**Task objective**
The word "DatabaseInterface" marks the lines to copy; find all of them in the entries below.

**Material supplied**

----

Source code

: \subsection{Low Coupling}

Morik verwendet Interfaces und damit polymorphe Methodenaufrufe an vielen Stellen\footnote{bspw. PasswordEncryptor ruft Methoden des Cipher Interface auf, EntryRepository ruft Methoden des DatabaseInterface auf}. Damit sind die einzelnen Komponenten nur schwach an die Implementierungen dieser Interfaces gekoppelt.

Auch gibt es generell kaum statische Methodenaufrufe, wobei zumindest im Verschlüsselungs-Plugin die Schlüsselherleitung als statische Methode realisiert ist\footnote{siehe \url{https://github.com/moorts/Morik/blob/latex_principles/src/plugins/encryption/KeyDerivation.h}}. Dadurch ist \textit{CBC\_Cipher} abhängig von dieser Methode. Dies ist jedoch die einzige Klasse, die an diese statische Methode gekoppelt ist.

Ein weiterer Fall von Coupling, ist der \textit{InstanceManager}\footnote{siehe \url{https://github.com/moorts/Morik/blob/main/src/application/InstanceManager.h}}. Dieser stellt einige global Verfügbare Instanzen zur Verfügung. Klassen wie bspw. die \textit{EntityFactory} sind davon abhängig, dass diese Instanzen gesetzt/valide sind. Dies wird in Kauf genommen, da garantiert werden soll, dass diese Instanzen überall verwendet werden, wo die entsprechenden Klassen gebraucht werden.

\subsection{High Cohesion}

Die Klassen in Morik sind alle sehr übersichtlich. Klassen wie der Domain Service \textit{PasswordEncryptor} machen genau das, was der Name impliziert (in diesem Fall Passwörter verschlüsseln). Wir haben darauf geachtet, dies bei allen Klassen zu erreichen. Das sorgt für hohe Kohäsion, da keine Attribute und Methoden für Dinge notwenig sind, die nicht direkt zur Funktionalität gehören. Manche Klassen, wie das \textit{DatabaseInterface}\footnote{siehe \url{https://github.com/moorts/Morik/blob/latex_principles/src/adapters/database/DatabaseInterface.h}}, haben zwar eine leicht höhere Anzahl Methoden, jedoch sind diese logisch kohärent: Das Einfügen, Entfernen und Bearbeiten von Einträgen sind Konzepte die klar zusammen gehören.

----

**Exercise result**
Morik verwendet Interfaces und damit polymorphe Methodenaufrufe an vielen Stellen\footnote{bspw. PasswordEncryptor ruft Methoden des Cipher Interface auf, EntryRepository ruft Methoden des DatabaseInterface auf}. Damit sind die einzelnen Komponenten nur schwach an die Implementierungen dieser Interfaces gekoppelt.
Die Klassen in Morik sind alle sehr übersichtlich. Klassen wie der Domain Service \textit{PasswordEncryptor} machen genau das, was der Name impliziert (in diesem Fall Passwörter verschlüsseln). Wir haben darauf geachtet, dies bei allen Klassen zu erreichen. Das sorgt für hohe Kohäsion, da keine Attribute und Methoden für Dinge notwenig sind, die nicht direkt zur Funktionalität gehören. Manche Klassen, wie das \textit{DatabaseInterface}\footnote{siehe \url{https://github.com/moorts/Morik/blob/latex_principles/src/adapters/database/DatabaseInterface.h}}, haben zwar eine leicht höhere Anzahl Methoden, jedoch sind diese logisch kohärent: Das Einfügen, Entfernen und Bearbeiten von Einträgen sind Konzepte die klar zusammen gehören.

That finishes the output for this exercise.